だって、4時39分に乗らないと、5時台は列車がないんだもん。
■高山本線の車内音
高山駅から飛騨一之宮駅までは7分。
この時間が一番幸せ。
お気に入りのウェブコミックを読む、至福のひととき。
ちょうど一話読み切る頃に、飛騨一之宮駅に到着するから。
最近のお気に入りは・・・
流行りの異世界転生モノ。
私、けっこうすぐに感情移入しちゃうんだ。
だから気をつけないと。
乗り越しちゃったら、次の久々野で1時間待ち!
ありえない。
って思う人、多いんじゃない?
・・・なんて考えてたら、あ、もう着いちゃった。
そりゃそうよね。
お隣の駅なんだから。
■高山本線が到着する音
ここから家までは歩き。
ゆっくり歩いて15分くらいかな。
ゆるやかな上り坂だから、着く頃にはほどよく疲れていい感じ。
■カエルの鳴く声
宮川を渡り、41号を越えると、周りはのどかな田園風景。
しばらく歩くと見えてきたのは、石作りの大鳥居。
私は一瞬躊躇する。
”夜の鳥居は異世界に通じている”
誰かそんなこと、言ってたような・・・
あ、さっき読みかけのウェブコミックだ。
そういえば、異世界召喚ものだったっけ・・
月明かりの下、大きな影を落とす鳥居。
その向こうは深い霧に包まれているように見える。
どうしようかな・・・
いや、だめだ。
今夜は神楽舞、練習しておかなきゃ。
もうすぐ、大祓えの神事がやってくるんだもの。
そう、私は、飛騨一之宮水無神社(ひだ/いちのみや/みなしじんじゃ)の巫女。
神聖な祭祀(さいし)で神楽を舞う。
名前が「かぐら」だからってわけじゃないけど(笑)
大祓えは大切な神事。
年に一度の祭礼なんですもの。
ま、神主さんにも、遅くなるって伝えてあるから大丈夫か。
よし。
私は、鳥居の真下へ向かって、一歩踏みだした。
息を呑む。
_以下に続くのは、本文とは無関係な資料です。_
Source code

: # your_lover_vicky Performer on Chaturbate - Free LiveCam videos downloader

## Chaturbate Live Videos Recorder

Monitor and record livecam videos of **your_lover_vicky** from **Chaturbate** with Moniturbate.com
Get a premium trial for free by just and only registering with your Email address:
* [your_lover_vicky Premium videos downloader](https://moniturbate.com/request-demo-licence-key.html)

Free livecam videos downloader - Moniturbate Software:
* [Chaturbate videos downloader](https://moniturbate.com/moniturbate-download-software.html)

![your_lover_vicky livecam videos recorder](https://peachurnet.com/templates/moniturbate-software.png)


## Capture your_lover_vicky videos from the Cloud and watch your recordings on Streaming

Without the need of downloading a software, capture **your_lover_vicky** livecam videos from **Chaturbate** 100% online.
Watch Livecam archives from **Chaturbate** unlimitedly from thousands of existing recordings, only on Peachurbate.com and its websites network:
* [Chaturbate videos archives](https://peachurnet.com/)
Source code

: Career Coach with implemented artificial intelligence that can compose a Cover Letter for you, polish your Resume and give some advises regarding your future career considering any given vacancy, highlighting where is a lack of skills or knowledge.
高鳴る心臓の鼓動。
私は心の中で祝詞を唱えながら、鳥居をくぐる。
その瞬間——
■強い風の音「ザァァァァァ——ッ!!」
風の渦に包まれ、視界が暗転する。
足元が崩れ、身体が吸い込まれる感覚。
目を開けた時、そこには境内も絵馬殿(えまでん)もなく、
大きな岩と深い森の世界が広がっていた。
うっそ〜!
ま、ま、まさか、これって・・・
異世界召喚〜!
いやいやいや、アニメやボイスドラマじゃあるまいし。
違う、そんな呑気なこと言ってる場合じゃない。
で、ここ。どこなのよ〜!?
異世界によくある、中世でもないし、エルフがいる感じでもないし。
鬱蒼とした森の中に、巨大な岩。
巨大、って言葉じゃ足りないくらい巨大。
高さ5メートル、横幅20メートル以上あるんじゃない。
しかも・・・
小刻みに動いてる。
地鳴りのような音を立てて、まるで泣いているように。
これ、なに?
わかんない!
圧倒されて動けない私の周りで、木々たちが囁く。
■木々が揺れる音「サァァァァァ——ッ!!」
大きな杉、桂、檜、そして銀杏。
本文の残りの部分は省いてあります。